Below are entries to reproduce exactly, apart from their pictures.

Plain-text document sources:

Content starts

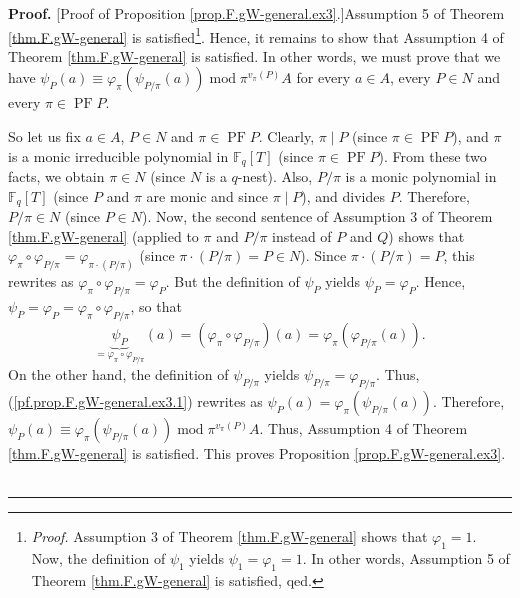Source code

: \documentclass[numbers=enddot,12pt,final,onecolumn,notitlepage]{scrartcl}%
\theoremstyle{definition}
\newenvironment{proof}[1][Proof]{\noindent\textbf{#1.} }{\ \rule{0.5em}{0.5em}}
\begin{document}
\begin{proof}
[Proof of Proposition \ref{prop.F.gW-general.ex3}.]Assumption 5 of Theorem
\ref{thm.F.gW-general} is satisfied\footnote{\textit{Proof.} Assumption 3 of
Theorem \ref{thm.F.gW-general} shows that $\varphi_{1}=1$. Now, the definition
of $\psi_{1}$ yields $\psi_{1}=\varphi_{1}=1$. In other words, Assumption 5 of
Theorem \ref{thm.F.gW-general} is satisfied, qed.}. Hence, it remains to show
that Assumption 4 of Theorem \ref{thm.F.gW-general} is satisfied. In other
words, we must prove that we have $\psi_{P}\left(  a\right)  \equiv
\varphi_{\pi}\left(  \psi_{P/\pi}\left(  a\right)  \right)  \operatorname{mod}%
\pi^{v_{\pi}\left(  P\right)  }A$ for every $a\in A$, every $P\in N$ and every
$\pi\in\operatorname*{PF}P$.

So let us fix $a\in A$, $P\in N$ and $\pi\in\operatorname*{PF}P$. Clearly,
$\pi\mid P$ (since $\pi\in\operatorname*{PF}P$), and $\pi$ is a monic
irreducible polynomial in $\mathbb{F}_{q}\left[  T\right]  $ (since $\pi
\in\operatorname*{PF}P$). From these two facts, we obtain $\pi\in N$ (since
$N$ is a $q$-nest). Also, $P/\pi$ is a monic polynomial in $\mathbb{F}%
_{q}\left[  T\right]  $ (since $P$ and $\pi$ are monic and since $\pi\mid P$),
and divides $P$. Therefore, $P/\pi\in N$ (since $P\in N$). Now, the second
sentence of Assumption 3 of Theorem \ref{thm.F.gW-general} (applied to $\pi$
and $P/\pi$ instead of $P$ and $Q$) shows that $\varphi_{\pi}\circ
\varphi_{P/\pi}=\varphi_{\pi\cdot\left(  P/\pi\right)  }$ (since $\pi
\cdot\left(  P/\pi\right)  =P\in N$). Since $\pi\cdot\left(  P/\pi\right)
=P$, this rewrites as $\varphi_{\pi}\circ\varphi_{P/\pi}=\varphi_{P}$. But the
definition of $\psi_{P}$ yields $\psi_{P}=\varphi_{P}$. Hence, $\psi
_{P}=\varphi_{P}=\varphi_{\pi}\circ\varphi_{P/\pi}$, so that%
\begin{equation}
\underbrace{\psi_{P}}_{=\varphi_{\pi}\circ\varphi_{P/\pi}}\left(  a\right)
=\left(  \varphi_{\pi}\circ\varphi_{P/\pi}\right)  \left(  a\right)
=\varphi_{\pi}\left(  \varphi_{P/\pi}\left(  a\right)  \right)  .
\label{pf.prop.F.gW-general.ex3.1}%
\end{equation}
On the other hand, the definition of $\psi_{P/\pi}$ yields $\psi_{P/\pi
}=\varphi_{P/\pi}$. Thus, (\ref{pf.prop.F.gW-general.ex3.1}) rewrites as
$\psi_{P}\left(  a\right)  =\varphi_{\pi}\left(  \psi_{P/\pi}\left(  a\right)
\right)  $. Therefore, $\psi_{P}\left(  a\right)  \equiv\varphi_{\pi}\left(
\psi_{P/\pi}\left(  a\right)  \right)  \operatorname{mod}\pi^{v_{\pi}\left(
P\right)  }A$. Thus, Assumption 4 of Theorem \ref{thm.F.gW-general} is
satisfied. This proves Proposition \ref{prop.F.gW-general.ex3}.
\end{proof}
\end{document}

Content ends

Exercise output:
Source code

: \documentclass[numbers=enddot,12pt,final,onecolumn,notitlepage]{scrartcl}%
\theoremstyle{definition}
\newenvironment{proof}[1][Proof]{\noindent\textbf{#1.} }{\ \rule{0.5em}{0.5em}}
\begin{document}
\begin{proof}
[Proof of Proposition \ref{prop.F.gW-general.ex3}.]Assumption 5 of Theorem
\ref{thm.F.gW-general} is satisfied\footnote{\textit{Proof.} Assumption 3 of
Theorem \ref{thm.F.gW-general} shows that $\varphi_{1}=1$. Now, the definition
of $\psi_{1}$ yields $\psi_{1}=\varphi_{1}=1$. In other words, Assumption 5 of
Theorem \ref{thm.F.gW-general} is satisfied, qed.}. Hence, it remains to show
that Assumption 4 of Theorem \ref{thm.F.gW-general} is satisfied. In other
words, we must prove that we have $\psi_{P}\left(  a\right)  \equiv
\varphi_{\pi}\left(  \psi_{P/\pi}\left(  a\right)  \right)  \operatorname{mod}%
\pi^{v_{\pi}\left(  P\right)  }A$ for every $a\in A$, every $P\in N$ and every
$\pi\in\operatorname*{PF}P$.

So let us fix $a\in A$, $P\in N$ and $\pi\in\operatorname*{PF}P$. Clearly,
$\pi\mid P$ (since $\pi\in\operatorname*{PF}P$), and $\pi$ is a monic
irreducible polynomial in $\mathbb{F}_{q}\left[  T\right]  $ (since $\pi
\in\operatorname*{PF}P$). From these two facts, we obtain $\pi\in N$ (since
$N$ is a $q$-nest). Also, $P/\pi$ is a monic polynomial in $\mathbb{F}%
_{q}\left[  T\right]  $ (since $P$ and $\pi$ are monic and since $\pi\mid P$),
and divides $P$. Therefore, $P/\pi\in N$ (since $P\in N$). Now, the second
sentence of Assumption 3 of Theorem \ref{thm.F.gW-general} (applied to $\pi$
and $P/\pi$ instead of $P$ and $Q$) shows that $\varphi_{\pi}\circ
\varphi_{P/\pi}=\varphi_{\pi\cdot\left(  P/\pi\right)  }$ (since $\pi
\cdot\left(  P/\pi\right)  =P\in N$). Since $\pi\cdot\left(  P/\pi\right)
=P$, this rewrites as $\varphi_{\pi}\circ\varphi_{P/\pi}=\varphi_{P}$. But the
definition of $\psi_{P}$ yields $\psi_{P}=\varphi_{P}$. Hence, $\psi
_{P}=\varphi_{P}=\varphi_{\pi}\circ\varphi_{P/\pi}$, so that%
\begin{equation}
\underbrace{\psi_{P}}_{=\varphi_{\pi}\circ\varphi_{P/\pi}}\left(  a\right)
=\left(  \varphi_{\pi}\circ\varphi_{P/\pi}\right)  \left(  a\right)
=\varphi_{\pi}\left(  \varphi_{P/\pi}\left(  a\right)  \right)  .
\label{pf.prop.F.gW-general.ex3.1}%
\end{equation}
On the other hand, the definition of $\psi_{P/\pi}$ yields $\psi_{P/\pi
}=\varphi_{P/\pi}$. Thus, (\ref{pf.prop.F.gW-general.ex3.1}) rewrites as
$\psi_{P}\left(  a\right)  =\varphi_{\pi}\left(  \psi_{P/\pi}\left(  a\right)
\right)  $. Therefore, $\psi_{P}\left(  a\right)  \equiv\varphi_{\pi}\left(
\psi_{P/\pi}\left(  a\right)  \right)  \operatorname{mod}\pi^{v_{\pi}\left(
P\right)  }A$. Thus, Assumption 4 of Theorem \ref{thm.F.gW-general} is
satisfied. This proves Proposition \ref{prop.F.gW-general.ex3}.
\end{proof}
\end{document}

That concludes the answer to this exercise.